Gift cards are great presents for family and friends. There’s no worrying about sizes or misinterpreted wish list hints.

Gift cards, however, are not an option to pay your taxes.

That fact hasn’t stopped con artists. The Internal Revenue Service says tax scams involving the prepaid pieces of plastic presents are on the rise.

The tax agency says it has received many reports of taxpayers being asked to pay a fake tax bill through the purchase of gift cards.

Breaking down the con: The tax scammers tend to follow the same basic script, tweaking it as needed when marks get wise to their tactics.

Here’s how one common tax gift card scenario goes:

  • Someone posing as an IRS agent calls and informs the targeted taxpayer that his/her identity has been stolen.
  • Even worse, according to the fake tax fake agent, the taxpayer’s identity was used to open bogus bank accounts.
  • The caller then tells the taxpayer to buy gift cards from various stores and wait for further instructions.
  • The scammer then contacts the taxpayer again telling them to provide the gift cards’ access numbers.

Scam victims are led to believe that the gift card money, now available to the scammer thanks to the access numbers provided, will go toward paying off a tax bill, presumably one that’s been run up by the person who stole the taxpayer’s identity.

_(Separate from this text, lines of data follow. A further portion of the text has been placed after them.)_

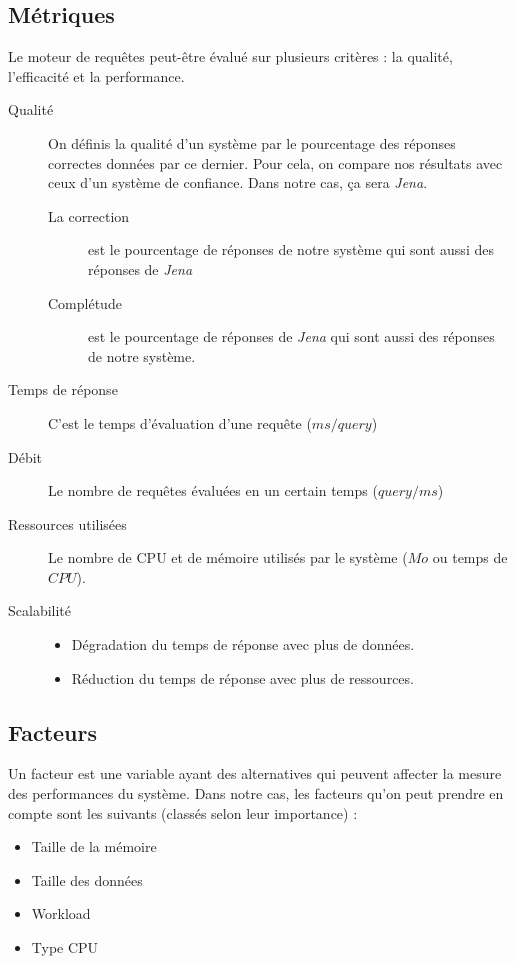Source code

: \documentclass[12pt,titlepage]{article}
\begin{document}
\subsection{Métriques}

Le moteur de requêtes peut-être évalué sur plusieurs critères : la qualité, l'efficacité et la performance.


\begin{description}
\item[Qualité] On définis la qualité d'un système par le pourcentage des réponses correctes données par ce dernier. Pour cela, on compare nos résultats avec ceux d'un système de confiance. Dans notre cas, ça sera \textit{Jena}.

\begin{description}
\item[La correction] est le pourcentage de réponses de notre système qui sont aussi des réponses de \textit{Jena}
\item[Complétude] est le pourcentage de réponses de \textit{Jena} qui sont aussi des réponses de notre système.
\end{description}

\item[Temps de réponse] C'est le temps d'évaluation d'une requête ($ms / query$)
\item[Débit] Le nombre de requêtes évaluées en un certain temps ($query / ms$)
\item[Ressources utilisées] Le nombre de CPU et de mémoire utilisés par le système ($Mo$ ou temps de $CPU$).
\item[Scalabilité]
\begin{itemize}
\item Dégradation du temps de réponse avec plus de données.
\item Réduction du temps de réponse avec plus de ressources.
\end{itemize}
\end{description}
\subsection{Facteurs}

Un facteur est une variable ayant des alternatives qui peuvent affecter la mesure des performances du système. Dans notre cas, les facteurs qu'on peut prendre en compte sont les suivants (classés selon leur importance) :

\begin{itemize}
  \item Taille de la mémoire
  \item Taille des données
  \item Workload
  \item Type CPU
\end{itemize}
\end{document}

In reality, though, the gift card money is going straight into the hands of the scammers who made up the stolen ID story.

Don’t fall for fakers: Why are these schemes still around and apparently effective?

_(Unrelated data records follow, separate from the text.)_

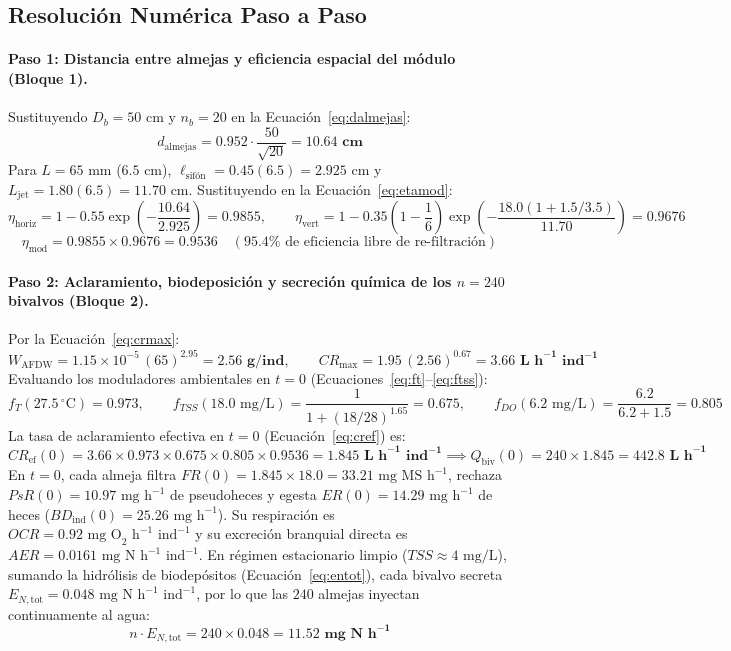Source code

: \documentclass[11pt,letterpaper]{article}
\begin{document}
\subsection{Resolución Numérica Paso a Paso}

\paragraph{Paso 1: Distancia entre almejas y eficiencia espacial del módulo (Bloque 1).}
Sustituyendo $D_b = 50\text{ cm}$ y $n_b = 20$ en la Ecuación~\eqref{eq:dalmejas}:
\[
    d_{\text{almejas}} = 0.952 \cdot \frac{50}{\sqrt{20}} = \mathbf{10.64\text{ cm}}
\]
Para $L = 65\text{ mm}$ ($6.5\text{ cm}$), $\ell_{\text{sifón}} = 0.45(6.5) = 2.925\text{ cm}$ y $L_{\text{jet}} = 1.80(6.5) = 11.70\text{ cm}$. Sustituyendo en la Ecuación~\eqref{eq:etamod}:
\[
    \eta_{\text{horiz}} = 1 - 0.55 \exp\!\left(-\frac{10.64}{2.925}\right) = 0.9855, \qquad \eta_{\text{vert}} = 1 - 0.35\left(1 - \frac{1}{6}\right)\exp\!\left(-\frac{18.0(1 + 1.5/3.5)}{11.70}\right) = 0.9676
\]
\[
    \eta_{\text{mod}} = 0.9855 \times 0.9676 = \mathbf{0.9536} \quad (95.4\%\text{ de eficiencia libre de re-filtración})
\]

\paragraph{Paso 2: Aclaramiento, biodeposición y secreción química de los $n = 240$ bivalvos (Bloque 2).}
Por la Ecuación~\eqref{eq:crmax}:
\[
    W_{\text{AFDW}} = 1.15\times 10^{-5}\,(65)^{2.95} = \mathbf{2.56\text{ g/ind}}, \qquad CR_{\max} = 1.95\,(2.56)^{0.67} = \mathbf{3.66\text{ L h}^{-1}\text{ ind}^{-1}}
\]
Evaluando los moduladores ambientales en $t=0$ (Ecuaciones~\ref{eq:ft}--\ref{eq:ftss}):
\[
    f_T(27.5\,^\circ\text{C}) = \mathbf{0.973}, \qquad f_{TSS}(18.0\text{ mg/L}) = \frac{1}{1 + (18/28)^{1.65}} = \mathbf{0.675}, \qquad f_{DO}(6.2\text{ mg/L}) = \frac{6.2}{6.2 + 1.5} = \mathbf{0.805}
\]
La tasa de aclaramiento efectiva en $t=0$ (Ecuación~\ref{eq:cref}) es:
\[
    CR_{\text{ef}}(0) = 3.66 \times 0.973 \times 0.675 \times 0.805 \times 0.9536 = \mathbf{1.845\text{ L h}^{-1}\text{ ind}^{-1}} \implies Q_{\text{biv}}(0) = 240 \times 1.845 = \mathbf{442.8\text{ L h}^{-1}}
\]
En $t=0$, cada almeja filtra $FR(0) = 1.845 \times 18.0 = 33.21\text{ mg MS h}^{-1}$, rechaza $PsR(0) = 10.97\text{ mg h}^{-1}$ de pseudoheces y egesta $ER(0) = 14.29\text{ mg h}^{-1}$ de heces ($BD_{\text{ind}}(0) = 25.26\text{ mg h}^{-1}$). Su respiración es $OCR = 0.92\text{ mg O}_2\text{ h}^{-1}\text{ ind}^{-1}$ y su excreción branquial directa es $AER = 0.0161\text{ mg N h}^{-1}\text{ ind}^{-1}$. En régimen estacionario limpio ($TSS \approx 4\text{ mg/L}$), sumando la hidrólisis de biodepósitos (Ecuación~\ref{eq:entot}), cada bivalvo secreta $E_{N,\text{tot}} = 0.048\text{ mg N h}^{-1}\text{ ind}^{-1}$, por lo que las $240$ almejas inyectan continuamente al agua:
\[
    n \cdot E_{N,\text{tot}} = 240 \times 0.048 = \mathbf{11.52\text{ mg N h}^{-1}}
\]
\end{document}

Because identity theft is pervasive. So is fear of being on the wrong side of the tax man.

Crooks combine these two terrifying situations and are able to convince a lot of folks that they need to act as quickly as possible to avoid even more dire consequences.

But don’t rush into any apparent tax trouble remedy.

Stop, take a breath and remember the follow tips on how you can tell whether that IRS agent is real or a crook.

The IRS does not:

  • Call to demand immediate payment using a specific payment method such as a prepaid debit card, gift card or wire transfer.

  • Generally, the IRS will first mail a bill to any taxpayer who owes taxes.

    Note that in some cases, an IRS revenue agent could show up in person at your home or business. That’s now happening in Wisconsin, Texas and Arkansas. But these types of compliance visits only happen if you’ve previously been contacted by the agency about a bill that you’ve put off paying for a while.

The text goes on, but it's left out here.